The second requirement is a most unfortunate one, but definitely needs to be addressed. If at all possible find a host that has at least a T1 connection and even more appropriate a T3. For some unknown reason hosting a game require 40kbps upload per user. This means on a normal DSL or Cable connection you should not be hosting more than 6 people per game. 6! That’s it and even that is questionable. On a T1 you can have up to 16 and with a T3 you can get the full 24. While you are able to host a game for any number of people no matter what your connection speed you will notice extreme amounts of lag if the 40Kbps isn’t adhered to. You may get lucky and have a lag free game with 10 players, but don’t count on ever getting one up to 20 or 24 without copious amounts of lag. I don’t know if they thought more people would have T1 connections or if they thought the bots were smart enough to fill out a complete game, but either way they were wrong. According to recent reports they are working on this issue, but as it stands you will need to do some searching to find a good host. One other issue with the game is the complete lack of a ranking ladder. I don’t know of any reason to leave this feature out. After several hours of play I wanted to see how I stacked up against the competition so I exit to the menu and low and behold no ladder. In an online shooter this is a critical lapse in judgement. Also there is not option as of yet for downloadable content. I’m not sure if this feature can be added later, but my guess is no and with a limited number of maps this feature is sorely missed.

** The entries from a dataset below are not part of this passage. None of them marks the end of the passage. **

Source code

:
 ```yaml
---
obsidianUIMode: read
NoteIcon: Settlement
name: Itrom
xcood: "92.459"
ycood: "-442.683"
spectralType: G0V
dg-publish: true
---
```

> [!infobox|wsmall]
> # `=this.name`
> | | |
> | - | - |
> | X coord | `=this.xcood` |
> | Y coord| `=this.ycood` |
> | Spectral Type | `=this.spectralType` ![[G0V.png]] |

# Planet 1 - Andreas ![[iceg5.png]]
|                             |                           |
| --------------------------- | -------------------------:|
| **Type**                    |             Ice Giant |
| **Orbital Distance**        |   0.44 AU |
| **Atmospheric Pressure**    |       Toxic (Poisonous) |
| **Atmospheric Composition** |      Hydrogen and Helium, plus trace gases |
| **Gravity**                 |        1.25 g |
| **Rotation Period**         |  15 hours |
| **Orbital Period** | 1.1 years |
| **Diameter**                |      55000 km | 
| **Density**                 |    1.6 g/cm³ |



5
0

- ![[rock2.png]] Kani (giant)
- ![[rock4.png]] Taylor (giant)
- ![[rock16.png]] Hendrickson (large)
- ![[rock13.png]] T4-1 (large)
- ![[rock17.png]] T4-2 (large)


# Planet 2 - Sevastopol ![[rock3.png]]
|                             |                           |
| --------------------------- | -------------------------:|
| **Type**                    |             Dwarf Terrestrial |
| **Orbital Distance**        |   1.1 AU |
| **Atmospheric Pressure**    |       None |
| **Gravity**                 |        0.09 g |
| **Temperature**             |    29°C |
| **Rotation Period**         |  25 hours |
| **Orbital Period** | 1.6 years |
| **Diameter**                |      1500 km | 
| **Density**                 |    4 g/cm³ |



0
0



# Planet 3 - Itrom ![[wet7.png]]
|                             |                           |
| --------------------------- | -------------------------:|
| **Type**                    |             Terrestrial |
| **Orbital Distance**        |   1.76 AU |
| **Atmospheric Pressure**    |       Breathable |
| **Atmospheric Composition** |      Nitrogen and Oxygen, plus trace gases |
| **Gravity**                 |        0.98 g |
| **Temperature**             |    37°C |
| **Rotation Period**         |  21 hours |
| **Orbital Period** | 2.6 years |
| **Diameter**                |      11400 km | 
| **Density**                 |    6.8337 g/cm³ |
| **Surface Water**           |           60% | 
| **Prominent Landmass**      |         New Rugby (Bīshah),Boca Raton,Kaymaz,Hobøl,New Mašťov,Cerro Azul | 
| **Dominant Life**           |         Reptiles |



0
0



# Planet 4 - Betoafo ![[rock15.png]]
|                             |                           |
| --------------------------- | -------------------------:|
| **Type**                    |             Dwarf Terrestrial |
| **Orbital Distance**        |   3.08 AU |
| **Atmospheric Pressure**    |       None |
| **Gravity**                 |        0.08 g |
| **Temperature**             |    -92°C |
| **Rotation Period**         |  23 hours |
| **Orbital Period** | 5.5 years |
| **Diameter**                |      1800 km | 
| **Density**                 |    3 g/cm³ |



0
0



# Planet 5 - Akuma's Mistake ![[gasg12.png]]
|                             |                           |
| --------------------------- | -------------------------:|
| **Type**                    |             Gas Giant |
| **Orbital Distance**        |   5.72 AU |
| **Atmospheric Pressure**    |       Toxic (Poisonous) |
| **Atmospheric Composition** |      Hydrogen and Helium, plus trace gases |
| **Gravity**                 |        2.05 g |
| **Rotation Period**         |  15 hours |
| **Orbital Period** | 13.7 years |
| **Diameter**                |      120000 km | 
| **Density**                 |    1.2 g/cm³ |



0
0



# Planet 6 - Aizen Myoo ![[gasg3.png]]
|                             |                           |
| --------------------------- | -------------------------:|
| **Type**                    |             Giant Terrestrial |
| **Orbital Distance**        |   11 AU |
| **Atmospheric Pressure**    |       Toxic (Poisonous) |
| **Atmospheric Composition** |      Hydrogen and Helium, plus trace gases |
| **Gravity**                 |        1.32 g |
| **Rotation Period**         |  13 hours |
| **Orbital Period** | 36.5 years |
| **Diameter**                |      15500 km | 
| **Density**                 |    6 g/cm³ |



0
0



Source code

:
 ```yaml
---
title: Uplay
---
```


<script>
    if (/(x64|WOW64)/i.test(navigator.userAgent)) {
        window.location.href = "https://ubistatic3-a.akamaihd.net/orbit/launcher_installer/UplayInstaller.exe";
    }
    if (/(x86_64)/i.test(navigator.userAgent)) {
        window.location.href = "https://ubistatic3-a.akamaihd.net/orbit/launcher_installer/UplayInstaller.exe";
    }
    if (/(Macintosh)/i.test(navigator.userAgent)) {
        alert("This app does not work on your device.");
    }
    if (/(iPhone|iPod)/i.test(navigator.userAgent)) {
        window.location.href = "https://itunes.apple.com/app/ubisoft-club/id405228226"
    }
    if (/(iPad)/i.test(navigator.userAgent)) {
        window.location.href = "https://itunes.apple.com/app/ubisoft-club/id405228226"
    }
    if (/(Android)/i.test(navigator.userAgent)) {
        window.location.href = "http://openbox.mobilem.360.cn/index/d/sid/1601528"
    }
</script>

So with all this going against it why would anyone want to pick it up? Well despite its many flaws it can be an incredibly fun game. The vehicles are plentiful and add a huge strategic element to the gameplay. The air vehicles don’t control as well as they could, but the ground vehicles are a blast. The level design is also very well done. Occasionally you may have trouble finding how to get to a spawn point, but once you get the levels down this is a non issue. The mini map keeps you up to date on what spawn points are yours as well as where enemy troops are heading. The sheer number of players and bots on a map really help to sell the whole war experience. For the first time ever you really feel you are in the middle of one of the epic movie battles. The graphics are quite good for how much is going on at one time and the number of units that need to be rendered. I never noticed any framerate issues so they have done a great job keeping the action intense and still looking great. Sound effects are of course top notch. LucasArts never disappoints in that department. Each blaster shot, every grenade explosion, and every earth shattering step of an AT-AT can be hearing with crystal clarity. The music is also on par with the effects, but I would like it to be used more often. It cuts in and out during battles, when it could really be used throughout.

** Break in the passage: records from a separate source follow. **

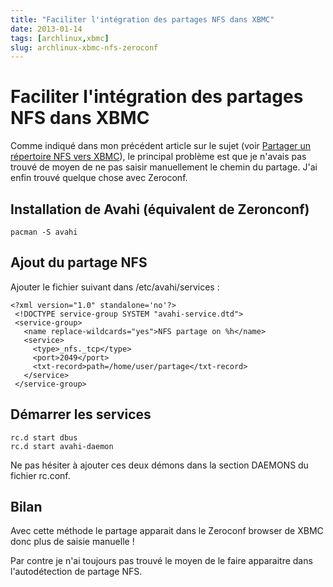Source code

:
 ```yaml
---
title: "Faciliter l'intégration des partages NFS dans XBMC"
date: 2013-01-14
tags: [archlinux,xbmc]
slug: archlinux-xbmc-nfs-zeroconf
---
```

# Faciliter l'intégration des partages NFS dans XBMC

Comme indiqué dans mon précédent article sur le sujet (voir [Partager un répertoire NFS vers XBMC](/blog/archlinux-xbmc-nfs)), le principal problème est que je n'avais pas trouvé de moyen de ne pas saisir manuellement le chemin du partage. J'ai enfin trouvé quelque chose avec Zeroconf.

## Installation de Avahi (équivalent de Zeronconf)

```
pacman -S avahi
```

## Ajout du partage NFS

Ajouter le fichier suivant dans /etc/avahi/services :

```
<?xml version="1.0" standalone='no'?>
 <!DOCTYPE service-group SYSTEM "avahi-service.dtd">
 <service-group>
   <name replace-wildcards="yes">NFS partage on %h</name>
   <service>
     <type>_nfs._tcp</type>
     <port>2049</port>
     <txt-record>path=/home/user/partage</txt-record>
   </service>
 </service-group>
```

## Démarrer les services

```
rc.d start dbus
rc.d start avahi-daemon
```

Ne pas hésiter à ajouter ces deux démons dans la section DAEMONS du fichier rc.conf.

## Bilan

Avec cette méthode le partage apparait dans le Zeroconf browser de XBMC donc plus de saisie manuelle !

Par contre je n'ai toujours pas trouvé le moyen de le faire apparaitre dans l'autodétection de partage NFS.
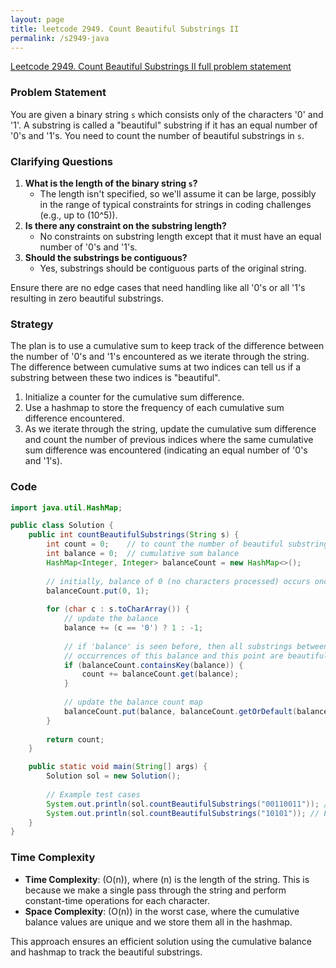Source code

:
 ```yaml
---
layout: page
title: leetcode 2949. Count Beautiful Substrings II
permalink: /s2949-java
---
```

[Leetcode 2949. Count Beautiful Substrings II full problem statement](https://algoadvance.github.io/algoadvance/l2949)
### Problem Statement
You are given a binary string `s` which consists only of the characters '0' and '1'. A substring is called a "beautiful" substring if it has an equal number of '0's and '1's. You need to count the number of beautiful substrings in `s`.

### Clarifying Questions
1. **What is the length of the binary string `s`?**
   - The length isn't specified, so we'll assume it can be large, possibly in the range of typical constraints for strings in coding challenges (e.g., up to \(10^5\)).
2. **Is there any constraint on the substring length?**
   - No constraints on substring length except that it must have an equal number of '0's and '1's.
3. **Should the substrings be contiguous?**
   - Yes, substrings should be contiguous parts of the original string.

Ensure there are no edge cases that need handling like all '0's or all '1's resulting in zero beautiful substrings.

### Strategy
The plan is to use a cumulative sum to keep track of the difference between the number of '0's and '1's encountered as we iterate through the string. The difference between cumulative sums at two indices can tell us if a substring between these two indices is "beautiful".

1. Initialize a counter for the cumulative sum difference.
2. Use a hashmap to store the frequency of each cumulative sum difference encountered.
3. As we iterate through the string, update the cumulative sum difference and count the number of previous indices where the same cumulative sum difference was encountered (indicating an equal number of '0's and '1's).

### Code

```java
import java.util.HashMap;

public class Solution {
    public int countBeautifulSubstrings(String s) {
        int count = 0;    // to count the number of beautiful substrings
        int balance = 0;  // cumulative sum balance
        HashMap<Integer, Integer> balanceCount = new HashMap<>();
        
        // initially, balance of 0 (no characters processed) occurs once
        balanceCount.put(0, 1);
        
        for (char c : s.toCharArray()) {
            // update the balance
            balance += (c == '0') ? 1 : -1;
            
            // if 'balance' is seen before, then all substrings between previous 
            // occurrences of this balance and this point are beautiful
            if (balanceCount.containsKey(balance)) {
                count += balanceCount.get(balance);
            }
            
            // update the balance count map
            balanceCount.put(balance, balanceCount.getOrDefault(balance, 0) + 1);
        }
        
        return count;
    }

    public static void main(String[] args) {
        Solution sol = new Solution();
        
        // Example test cases
        System.out.println(sol.countBeautifulSubstrings("00110011")); // Expected output: 6
        System.out.println(sol.countBeautifulSubstrings("10101")); // Expected output: 4
    }
}
```

### Time Complexity
- **Time Complexity**: \(O(n)\), where \(n\) is the length of the string. This is because we make a single pass through the string and perform constant-time operations for each character.
- **Space Complexity**: \(O(n)\) in the worst case, where the cumulative balance values are unique and we store them all in the hashmap.

This approach ensures an efficient solution using the cumulative balance and hashmap to track the beautiful substrings.
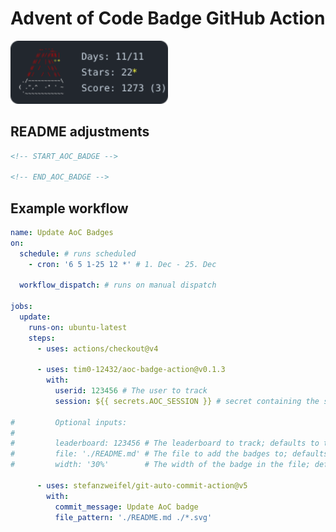 # Advent of Code Badge GitHub Action

<a href="https://adventofcode.com/">
<img width="50%" alt="AoC Badge" src="./aoc-badge.svg"/>
</a>

## README adjustments

```html
<!-- START_AOC_BADGE -->

<!-- END_AOC_BADGE -->
```

## Example workflow

```yaml
name: Update AoC Badges
on:
  schedule: # runs scheduled
    - cron: '6 5 1-25 12 *' # 1. Dec - 25. Dec
    
  workflow_dispatch: # runs on manual dispatch 
  
jobs:
  update:
    runs-on: ubuntu-latest
    steps:
      - uses: actions/checkout@v4
          
      - uses: tim0-12432/aoc-badge-action@v0.1.3
        with:
          userid: 123456 # The user to track
          session: ${{ secrets.AOC_SESSION }} # secret containing the session cookie
          
#         Optional inputs:
#         
#         leaderboard: 123456 # The leaderboard to track; defaults to the users private leaderboard
#         file: './README.md' # The file to add the badges to; defaults to ./README.md
#         width: '30%'        # The width of the badge in the file; defaults to 50%

      - uses: stefanzweifel/git-auto-commit-action@v5
        with:
          commit_message: Update AoC badge
          file_pattern: './README.md ./*.svg'
```
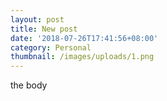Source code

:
 ```yaml
---
layout: post
title: New post
date: '2018-07-26T17:41:56+08:00'
category: Personal
thumbnail: /images/uploads/1.png
---
```

the body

When it gets down to it Battlefront is plagued by tons of minor issues that keep it from reaching greatness. There is no reason to buy this game if you don’t have Xbox Live and you will have to do some searching to find a good game if you do, but once you do you will have the time of your life. If you follow the simple guidelines I have set out for a multiplayer game then you will not be disappointed. Hopefully LucasArts will address the latency issue which would vastly improve the overall experience. As it stands if you are a fan of Star Wars you should pick this up without hesitation. If not, but you are looking for a shooter to tide you over for just under 2 months now this is a great bet. Otherwise enjoy Fable, X-men, Burnout 3 or whatever else your heart desires because this game is not for you.